Office: I don’t have one. Well, that’s not technically true; I still have my office at L.U., but I’m not even a little attached to it. I’d like, someday, to have my own classroom; I don’t really care whether I get my own office.
Only: you can prevent forest fires.

P
Pet Peeves:
bad grammar, people who don’t know which side of the road to use, people who come to a full (and unnecessary) stop before MAKING THEIR FUCKING TURN, ALREADY!! and my children leaving their crap all over the house.
Primal urge: Huh. I’m not sure I can come up with a snappy answer for this one. Oh, wait; I know – the urge to put my hands on my oldest daughter (and not in a good way) when she’s being a bitch. MAN, can that kid push my buttons!
Personality: is overrated. Character is what counts (and yes, there’s a difference)
Pain: is a lot easier to endure oneself than it is to watch in someone one loves. Ask me how I know.

Q
Quick:
the kids are coming; hide the chocolate!
Quirk: I can’t go up or down stairs without counting them in my head.
Qualms: I’m having serious qualms about some of Punkin’ Pie’s friends. All of them come from severely broken homes and are, I fear, a bad influence on my baby. I’m looking forward to summer and her time away from them.
Quest: I don’t really have a burning quest at the moment.

R
Reason to …:
get up in the morning; my husband, my children, my mother, and my friends.
Reality TV: is absurd and a complete waste of energy and resources. It may well be one of the horsemen of the apocalypse.
Rage: frightens me.
Regret: is another waste of energy. What’s done is done. Try to act in such a way that you won’t have regrets in the first place.

S
Song:
I wake up with a different one in my head. This morning, it was this one:

Season: Summer, without question.
Shoes: I’m not a shoe person. I’ve got a pair of sandals and some sneakers for spring and summer, and a few sets of heartier footwear for winter. I don’t collect shoes.
Silly: some of the things my 10-year-old thinks are funny.

T
Time:
I, like almost every other person who’s ever lived, don’t feel I have enough of it.
Ticklish: I am. He’s not. This pisses me off.
Taste: I think I have good taste; clean, simple, uncluttered.
Torment: I am occasionally tormented by my past and the fact that I had few good examples for how to life a strong, productive life. Having to make this stuff up on my own sometimes gets exhausting.

U
Undress:
I have no problem undressing. I don’t mind being naked in the locker room, I’ve undressed for strangers in drawing class. I’m not ashamed of my body and I don’t really care who sees it.
Unpredictable: Punkin’ Pie is running the gamut of behaviors and moods and attitudes lately. Poor kid.
Unfortunate: for all that my formative years were dysfunctional, I don’t consider myself unfortunate at all. Yes, I’ve had to figure out a lot on my own, not having had reliable adults to model for me, but I’ve made my way okay.
Unforgettable: My wedding day, the girls’ birthdays, and, I’m fully expecting, the day Mom crosses over.

V
Vegetables:
I like most of them, especially in a nice, big salad
Virgin: Atlantic. I hear their business class is a joy.
Vacation: With the in-laws this year (again). I’m having anxiety already.
Voice: I don’t sing (except in the car), but I have an appreciation for those who do it well.

W
Worst Habit:
procrastination.
Wish: That Mom’s crossing is calm and welcomed.
Waste: We throw out a lot of cold cuts. We need to remember that they’re in the fridge and make sandwiches now and then.
Wander: I love to wander through shops, though I rarely buy anything.

X
X-Rated:
I’ve only seen one or two movies; they didn’t impress me.
X-Rays: I get them fairly regularly at the dentist’s and chiropractor’s.
X-Men:. We watched the first two films the other day.

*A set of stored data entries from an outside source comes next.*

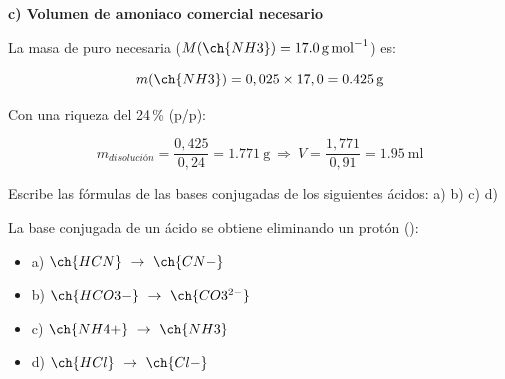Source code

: \begin{exerciseEVAU}
\begin{solu}
        \textbf{c) Volumen de amoniaco comercial necesario}

        La masa de  puro necesaria (\(M(\ch{NH3}) = \SI{17.0}{\gram\per\mole}\)) es:

        \begin{equation*}
            m(\ch{NH3}) = 0,025\times17,0 = \SI{0.425}{\gram}
        \end{equation*}

        Con una riqueza del 24\,\% (p/p):

        \begin{equation*}
            m_{disolución} = \dfrac{0,425}{0,24} = \SI{1.771}{\gram} \ \Rightarrow \ V = \dfrac{1,771}{0,91} = \SI{1.95}{\milli\litre}
        \end{equation*}

    \end{solu}
\end{exerciseEVAU}

\begin{exerciseEVAU}
    Escribe las fórmulas de las bases conjugadas de los siguientes ácidos: a)  b)  c)  d) 


    \begin{solu}


        La base conjugada de un ácido se obtiene eliminando un protón ():

        \begin{itemize}
            \item a) \(\ch{HCN} \ \rightarrow \ \ch{CN-}\)
            \item b) \(\ch{HCO3-} \ \rightarrow \ \ch{CO3^{2-}}\)
            \item c) \(\ch{NH4+} \ \rightarrow \ \ch{NH3}\)
            \item d) \(\ch{HCl} \ \rightarrow \ \ch{Cl-}\)
        \end{itemize}

    \end{solu}
\end{exerciseEVAU}

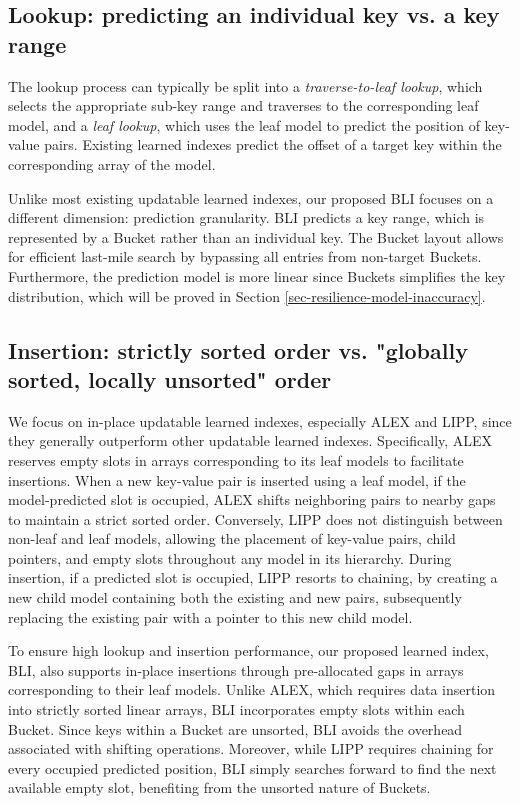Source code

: \subsection{Lookup: predicting an individual key vs. a key range}
The lookup process can typically be split into a \textit{traverse-to-leaf lookup}, which selects the appropriate sub-key range and traverses to the corresponding leaf model, and a \textit{leaf lookup}, which uses the leaf model to predict the position of key-value pairs. Existing learned indexes \cite{ferragina2020pgm, tang2020xindex, li2021finedex, galakatos2019fiting, ding2020alex, wongkham2022updatable} predict the offset of a target key within the corresponding array of the model.

Unlike most existing updatable learned indexes, our proposed BLI focuses on a different dimension: prediction granularity.
BLI predicts a key range, which is represented by a Bucket rather than an individual key. The Bucket layout allows for efficient last-mile search by bypassing all entries from non-target Buckets. Furthermore, the prediction model is more linear since Buckets simplifies the key distribution, which will be proved in Section \ref{sec-resilience-model-inaccuracy}.

\subsection{Insertion: strictly sorted order vs. "globally sorted, locally unsorted" order }
We focus on in-place updatable learned indexes, especially ALEX and LIPP, since they generally outperform other updatable learned indexes. Specifically, ALEX reserves empty slots in arrays corresponding to its leaf models to facilitate insertions. When a new key-value pair is inserted using a leaf model, if the model-predicted slot is occupied, ALEX shifts neighboring pairs to nearby gaps to maintain a strict sorted order. %
Conversely, LIPP does not distinguish between non-leaf and leaf models, allowing the placement of key-value pairs, child pointers, and empty slots throughout any model in its hierarchy. During insertion, if a predicted slot is occupied, LIPP resorts to chaining, %
by creating a new child model containing both the existing and new pairs, subsequently replacing the existing pair with a pointer to this new child model.

To ensure high lookup and insertion performance, our proposed learned index, BLI, also supports in-place insertions through pre-allocated gaps in arrays corresponding to their leaf models. Unlike ALEX, which requires data insertion into strictly sorted linear arrays, BLI incorporates empty slots within each Bucket. Since keys within a Bucket are unsorted, BLI avoids the overhead associated with shifting operations. Moreover, while LIPP requires chaining for every occupied predicted position, BLI simply searches forward to find the next available empty slot, benefiting from the unsorted nature of Buckets.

The third is on TiVo, and we’ll probably wait until Wolverine is out on DVD.
X-marks the spot: on the map right over my house.

Y
Year born:
1969
Yes: is one of my favorite words, and an important part of my life’s philosophy.
Yellow: is a great color for sticky notes.
Yearn: I have, for as long as I can remember, felt a deep longing for some nameless thing. If I sit quietly, I can still feel it, though I still can’t put words around it.

Z
Zoo Animal:
tigers (or, if the zoo is an aquarium, seals).
Zodiac: Capricorn. Craves order and constancy; is hard-working and fiercely loyal.
Zealous: I’m enthusiastic about equality and fairness. I’m a true and faithful friend. I care about my role as a mother and my work as a teacher. I’m an amazing wife.
Zzzz: Mmmmmm…. bed……

You guys, it was perfect.

The morning started just as it was supposed to.  I got up first because a) I had to pick Beanie up from her girlfriend’s house early as her girlfriend had a Girl Scout trip to the Aquarium and b) I was meeting Kizz in our hometown for breakfast at nine.  I rousted Mr. Chili so that he could be up and coherent when my girlfriend’s husband came by at nine to check out the site we’ve selected for the pool; he needed to determine how much sand to buy to level the spot.

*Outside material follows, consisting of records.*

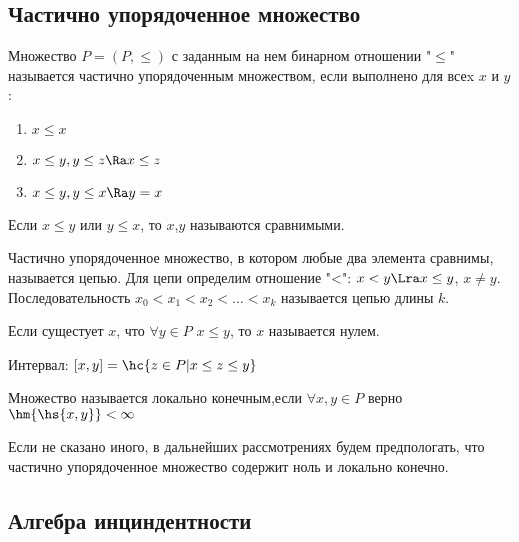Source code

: \documentclass[unicode,10pt]{article}
\begin{document}
\subsection{Частично упорядоченное множество}
\begin{df}
  Множество $P=(P,\le)$ с заданным на нем бинарном отношении "$\le$" называется частично
  упорядоченным множеством, если выполнено для всеx $x$ и $y$:
  \begin{enumerate}
    \item $\displaystyle x\le x$
    \item $x\le y, y\le z \Ra x\le z$
    \item $x\le y, y\le x \Ra y=x$
  \end{enumerate}
\end{df}
\begin{df}
  Если $x\le y$ или $y\le x$, то $x$,$y$ называются сравнимыми.
\end{df}
\begin{df}
  Частично упорядоченное множество, в котором любые два элемента сравнимы, называется цепью.
  Для цепи определим отношение "<": $x<y \Lra x\le y$, $x\neq y$.
  Последовательность $\displaystyle x_0 < x_1 < x_2 < \dots <x_k$ называется цепью длины $k$.
\end{df}
\begin{df}
  Если сущестует $x$, что $\forall y\in P$ $x\le y$, то $x$ называется нулем.
\end{df}
\begin{df}
  Интервал: $[x,y] = \hc{z\in P | x\le z\le y}$
\end{df}
\begin{df}
  Множество называется локально конечным,\linebreak  если $\forall x,y\in P$ верно $\hm{\hs{x,y}}<\infty$
\end{df}
\begin{note}
Если не сказано иного, в дальнейших рассмотрениях будем предпологать,
что частично упорядоченное множество содержит ноль и локально конечно.
\end{note}
\subsection{Алгебра инциндентности}
\end{document}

I got Bean and headed out to see Kizz after making the request of my family to do a little general tidying around the place (the girls got some specific instructions because, after all, they were the only ones who knew we had company coming).  After a lovely, but too-brief, visit with my friend, I made for the grocery store to pick up party supplies (mostly good beer and hamburger rolls), then stopped by Mom’s to check out how things were going over there (well, by the way; Samantha had figured this stuff out and both ladies seemed comfortable and relaxed), then swung by Bowyer’s to retrieve all the plastic lawn chairs I could fit in my car.

When I got home, Mr. Chili was mowing the front lawn, which meant that I couldn’t unload the car without arousing his suspicion, so I came inside and helped out with the tidying effort going on in there.  When Mr. Chili’s lawn care took him to the back yard, I went to retrieve the groceries, I started the cake, and sent Punkin’ Pie to the store up the street with instructions to return with ice and half-and half.

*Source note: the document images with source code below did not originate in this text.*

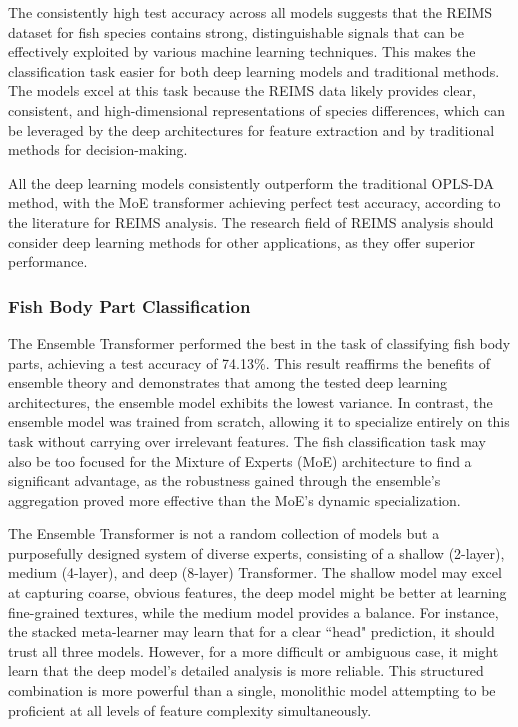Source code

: The consistently high test accuracy across all models suggests that the REIMS dataset for fish species contains strong, distinguishable signals that can be effectively exploited by various machine learning techniques. This makes the classification task easier for both deep learning models and traditional methods. The models excel at this task because the REIMS data likely provides clear, consistent, and high-dimensional representations of species differences, which can be leveraged by the deep architectures for feature extraction and by traditional methods for decision-making.

All the deep learning models consistently outperform the traditional OPLS-DA method, with the MoE transformer achieving perfect test accuracy, according to the literature for REIMS analysis. The research field of REIMS analysis should consider deep learning methods for other applications, as they offer superior performance.

\subsubsection{Fish Body Part Classification}


The Ensemble Transformer performed the best in the task of classifying fish body parts, achieving a test accuracy of 74.13\%. This result reaffirms the benefits of ensemble theory and demonstrates that among the tested deep learning architectures, the ensemble model exhibits the lowest variance. 
In contrast, the ensemble model was trained from scratch, allowing it to specialize entirely on this task without carrying over irrelevant features. The fish classification task may also be too focused for the Mixture of Experts (MoE) architecture to find a significant advantage, as the robustness gained through the ensemble's aggregation proved more effective than the MoE's dynamic specialization.

The Ensemble Transformer is not a random collection of models but a purposefully designed system of diverse experts, consisting of a shallow (2-layer), medium (4-layer), and deep (8-layer) Transformer. The shallow model may excel at capturing coarse, obvious features, the deep model might be better at learning fine-grained textures, while the medium model provides a balance. For instance, the stacked meta-learner may learn that for a clear ``head" prediction, it should trust all three models. However, for a more difficult or ambiguous case, it might learn that the deep model's detailed analysis is more reliable. This structured combination is more powerful than a single, monolithic model attempting to be proficient at all levels of feature complexity simultaneously.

Mr. Chili came in from mowing all sweaty at just about the time Dudley texted me to tell me that they were on approach, so I sent my sweaty husband to the shower and hoped for the best.

I couldn’t have PLANNED it any better.

The crew arrived – Dudley and Chang, BoBo and his family – and snuck quietly into the house.  As Mr. Chili finished his shower, everyone got comfortable in the great room.  Mr. Chili walked to the bedroom without sensing that something was up, got dressed, and then, I think, got lost in his computer (he’s still researching pools for the girls).  I called up to him asking that he come down to help me with something, but that didn’t work; I had to send Beanie up to retrieve him.  He made it about five steps down before he realized what was going on…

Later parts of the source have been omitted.